Bastien se précipita dans sa chambre pour en ramener un petit paquet coloré.

— Il m’a donné ça pour toi. Il a pensé que cela te plairait, sa sœur l’a aidé à choisir.

Il ne précisa pas que la sœur en question n’avait pas encore onze ans. D’abord parce que cela n’avait aucune incidence quant au cadeau. Et après tout, Florian avait raison : à tout juste quatorze ans, Claire n’était encore qu’une enfant, forcée de grandir trop vite. Le visage de sa sœur s’illumina à la vue du minuscule bracelet en coton bleu nuit au bout duquel oscillait lentement un arbre de vie.

— Cet imbécile sait vraiment parler aux filles !

— Eh, oh ! C’est facile quand on a que des sœurs ! se renfrogna Bastien. Ce n’est qu’un fil de coton avec un petit grigri en acier accroché dessus ! On en trouve partout de ces machins-là !

— Et ce genre de commentaires est censé me remonter le moral ?

— Non, c’est le cadeau qui doit te remonter le moral !

— Il est magnifique, non ? murmura Claire en regardant l’arbre de vie tournoyer sous la lumière.

— Assez avec ce bracelet.

Claire gonfla ses joues au maximum pour les faire éclater à l’aide de ses index avant de lui tirer la langue.
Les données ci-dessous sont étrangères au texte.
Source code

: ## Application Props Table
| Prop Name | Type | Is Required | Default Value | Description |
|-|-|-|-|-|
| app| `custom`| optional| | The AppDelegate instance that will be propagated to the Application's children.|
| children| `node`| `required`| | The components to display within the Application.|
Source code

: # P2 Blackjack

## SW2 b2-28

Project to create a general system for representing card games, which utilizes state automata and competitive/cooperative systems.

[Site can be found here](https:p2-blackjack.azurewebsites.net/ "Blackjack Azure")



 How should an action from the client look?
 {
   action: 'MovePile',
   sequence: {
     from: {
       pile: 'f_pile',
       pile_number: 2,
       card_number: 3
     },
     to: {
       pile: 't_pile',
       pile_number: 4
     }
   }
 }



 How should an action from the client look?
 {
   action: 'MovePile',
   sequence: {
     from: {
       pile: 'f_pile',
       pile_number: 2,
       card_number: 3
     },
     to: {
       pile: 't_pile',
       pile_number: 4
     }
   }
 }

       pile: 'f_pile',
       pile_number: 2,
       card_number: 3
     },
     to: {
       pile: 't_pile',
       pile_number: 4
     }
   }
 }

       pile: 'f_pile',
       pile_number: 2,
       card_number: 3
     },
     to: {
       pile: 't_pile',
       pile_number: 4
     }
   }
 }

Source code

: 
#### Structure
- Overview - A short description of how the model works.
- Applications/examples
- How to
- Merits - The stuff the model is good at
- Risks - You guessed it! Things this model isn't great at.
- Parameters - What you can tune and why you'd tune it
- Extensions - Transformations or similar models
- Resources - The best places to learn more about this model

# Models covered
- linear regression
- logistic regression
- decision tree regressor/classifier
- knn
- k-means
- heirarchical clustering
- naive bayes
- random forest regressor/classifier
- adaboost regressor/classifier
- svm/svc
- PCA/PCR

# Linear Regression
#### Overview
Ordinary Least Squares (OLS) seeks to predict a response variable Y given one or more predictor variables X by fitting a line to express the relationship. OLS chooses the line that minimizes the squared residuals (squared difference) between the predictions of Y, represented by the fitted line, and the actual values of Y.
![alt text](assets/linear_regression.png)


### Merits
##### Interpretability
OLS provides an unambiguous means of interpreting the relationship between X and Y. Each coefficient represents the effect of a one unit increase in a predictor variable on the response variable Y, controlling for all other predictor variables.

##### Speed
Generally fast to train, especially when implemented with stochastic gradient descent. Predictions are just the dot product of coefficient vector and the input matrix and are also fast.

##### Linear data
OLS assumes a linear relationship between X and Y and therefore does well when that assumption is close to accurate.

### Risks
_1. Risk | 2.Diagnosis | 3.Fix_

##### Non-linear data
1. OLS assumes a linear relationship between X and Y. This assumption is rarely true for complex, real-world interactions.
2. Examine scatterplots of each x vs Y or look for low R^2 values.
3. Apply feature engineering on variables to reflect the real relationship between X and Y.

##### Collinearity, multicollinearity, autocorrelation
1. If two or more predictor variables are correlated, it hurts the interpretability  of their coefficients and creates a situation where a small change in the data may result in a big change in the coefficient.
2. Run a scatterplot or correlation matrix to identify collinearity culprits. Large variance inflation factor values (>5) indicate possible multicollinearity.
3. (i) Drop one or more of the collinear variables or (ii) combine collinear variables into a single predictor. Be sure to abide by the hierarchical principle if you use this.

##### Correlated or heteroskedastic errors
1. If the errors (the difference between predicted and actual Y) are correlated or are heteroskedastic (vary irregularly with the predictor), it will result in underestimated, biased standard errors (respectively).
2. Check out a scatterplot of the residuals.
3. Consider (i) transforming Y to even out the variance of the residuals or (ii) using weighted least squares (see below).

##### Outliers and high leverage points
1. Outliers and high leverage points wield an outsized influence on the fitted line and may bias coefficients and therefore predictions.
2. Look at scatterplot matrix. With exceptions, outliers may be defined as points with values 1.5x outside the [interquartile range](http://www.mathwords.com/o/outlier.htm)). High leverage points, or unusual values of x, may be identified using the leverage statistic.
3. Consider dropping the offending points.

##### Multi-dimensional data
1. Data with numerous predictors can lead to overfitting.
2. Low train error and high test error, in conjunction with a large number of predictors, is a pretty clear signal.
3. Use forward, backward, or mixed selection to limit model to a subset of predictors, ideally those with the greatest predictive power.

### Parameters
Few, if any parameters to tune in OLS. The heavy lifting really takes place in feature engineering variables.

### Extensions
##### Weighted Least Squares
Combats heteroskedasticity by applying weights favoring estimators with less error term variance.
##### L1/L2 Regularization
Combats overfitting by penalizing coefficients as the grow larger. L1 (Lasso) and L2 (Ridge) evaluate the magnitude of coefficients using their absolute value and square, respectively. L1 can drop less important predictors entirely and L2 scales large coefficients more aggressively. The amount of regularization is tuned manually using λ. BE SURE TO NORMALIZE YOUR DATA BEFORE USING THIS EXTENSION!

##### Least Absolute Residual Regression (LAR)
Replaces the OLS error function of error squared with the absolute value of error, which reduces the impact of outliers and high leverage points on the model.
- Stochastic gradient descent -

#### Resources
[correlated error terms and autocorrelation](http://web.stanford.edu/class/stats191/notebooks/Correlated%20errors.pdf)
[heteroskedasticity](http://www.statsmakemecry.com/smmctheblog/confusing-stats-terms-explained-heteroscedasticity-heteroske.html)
La tête de poisson-chat par excellence. Traduction : t’es gentil mais tu me gonfles.

— Cécile voulait m’inviter chez elle. Sans doute pour me remonter le moral, elle aussi. Je vais peut-être y aller finalement. Elle m’a envoyé un texto. Tu veux venir ? Oh, on pourrait tous s’y retrouver, c’est en plein centre-ville !

— Je ne suis pas sûr que Cécile serait vraiment à l’aise si on se ramène tous chez elle, tempéra Bastien sur le pas de la porte. Elle t’a invitée, toi. Et je ne pense pas que c’est un bon moyen de se changer les idées si tu veux mon avis.

— Elle sera d’accord. Je me charge de la convaincre. Et j’ai promis à Arthur de faire un effort.

— Tu ne peux pas arrêter de t’emballer pour une fois ?

Elle lui adressa un sourire moqueur.

— Et si je te disais que cela me remonterait vraiment le moral ?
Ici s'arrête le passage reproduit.